More than two-thirds of the 37 brands in the index improved significantly from last year. The industry's overall average increased from 876 to 882 (out of 1,000) after staying flat since 2005.
The 2008 Customer Service Index gauges the satisfaction level of vehicle owners who visit a dealership for maintenance or repair work during the first three years of ownership of a new vehicle, which is a typical warranty period.
Customers that go in for routine maintenance are more likely to be satisfied (894) than those who visit the dealership for repair work (862), according to the survey.
Satisfaction with repair work, though, jumped nine points over last year despite the fact that the proportion of consumers visiting a dealership for repair work declined to historic a historic low — 35%.
J.D. Power attributes the decline in repair work visits to improved levels of vehicle quality. Also, dealerships are doing a better job of marketing to customers needing maintenance work, in order to offset declines in warranty and repair work.
The Jaguar brand earned the top score for the second year in a row at 923, followed by General Motors Corp. brands Cadillac (922) and Buick (919).
Customers like Jaguar's service initiation, service advisors and user-friendly service measures, says David Sargent, vice president-automotive research for J.D. Power.
Buick's strong showing is a result of improved vehicle quality, he says.
Buick and Jaguar have fared well in the Customer Service Index in recent years. One dealer attributes it to the fact Jaguar and Buick might have more time for one-on-one interaction with customers because of anemic sales of late.
Better communication with customers also helps dealers in the study. Data show when a service department offers an explanation of charges and the necessity of the work, customer satisfaction is roughly 100 points higher on average.
According to the survey, 82% of customers say they were offered an explanation from the service department about the work performed, while 58% were given an explanation of the charges, when necessary.
Timing also is important. Customers who spoke with a service advisor immediately upon arrival report satisfaction scores averaging 224 points higher than those who had to wait more than five minutes.
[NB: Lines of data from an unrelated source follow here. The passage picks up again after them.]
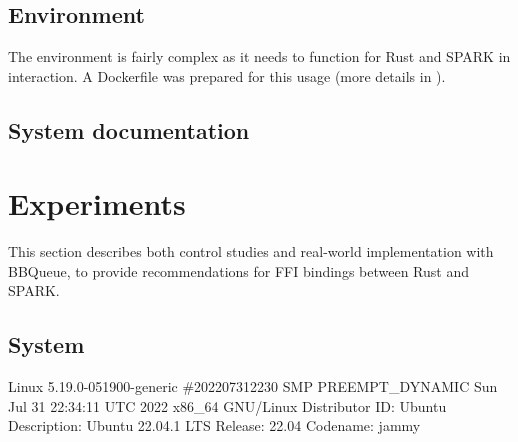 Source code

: \documentclass[nomenclature, english, bibtex]{kththesis}
\newcommand*{\generalExpl}[1]{\todo[inline]{#1}}
\newcommand*{\sweExpl}[1]{\todo[inline, backgroundcolor=kth-lightblue40]{#1}}  %
\begin{document}
\section{Environment}

The environment is fairly complex as it needs to function for Rust and SPARK in interaction. A  Dockerfile was prepared for this usage (more details in ).


\section{System documentation}
\label{sec:systemDocumentation}




\cleardoublepage
\chapter{Experiments}
\label{ch:whatYouDid}

  



This section describes both control studies and real-world implementation with BBQueue, to provide recommendations for FFI bindings between Rust and SPARK. 





\section{System}
Linux 5.19.0-051900-generic \#202207312230 SMP PREEMPT\_DYNAMIC Sun Jul 31 22:34:11 UTC 2022 x86\_64 GNU/Linux
Distributor ID:	Ubuntu
Description:	Ubuntu 22.04.1 LTS
Release:	22.04
Codename:	jammy
\end{document}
Another key factor is whether the dealership takes time to deliver a clean vehicle following the service appointment. If a vehicle is returned cleaner than it was originally, satisfaction scores climb, on average, 48 points. On the other hand, if a vehicle is returned less clean, satisfaction drops 202 points.
The study also shows online scheduling interest still is low. Only 5% of customers surveyed say they intend to schedule service appointments through the Web. One percent do so.
The majority of customers — 74% — prefer to use the phone to schedule work while 25% just visit the dealership without an appointment.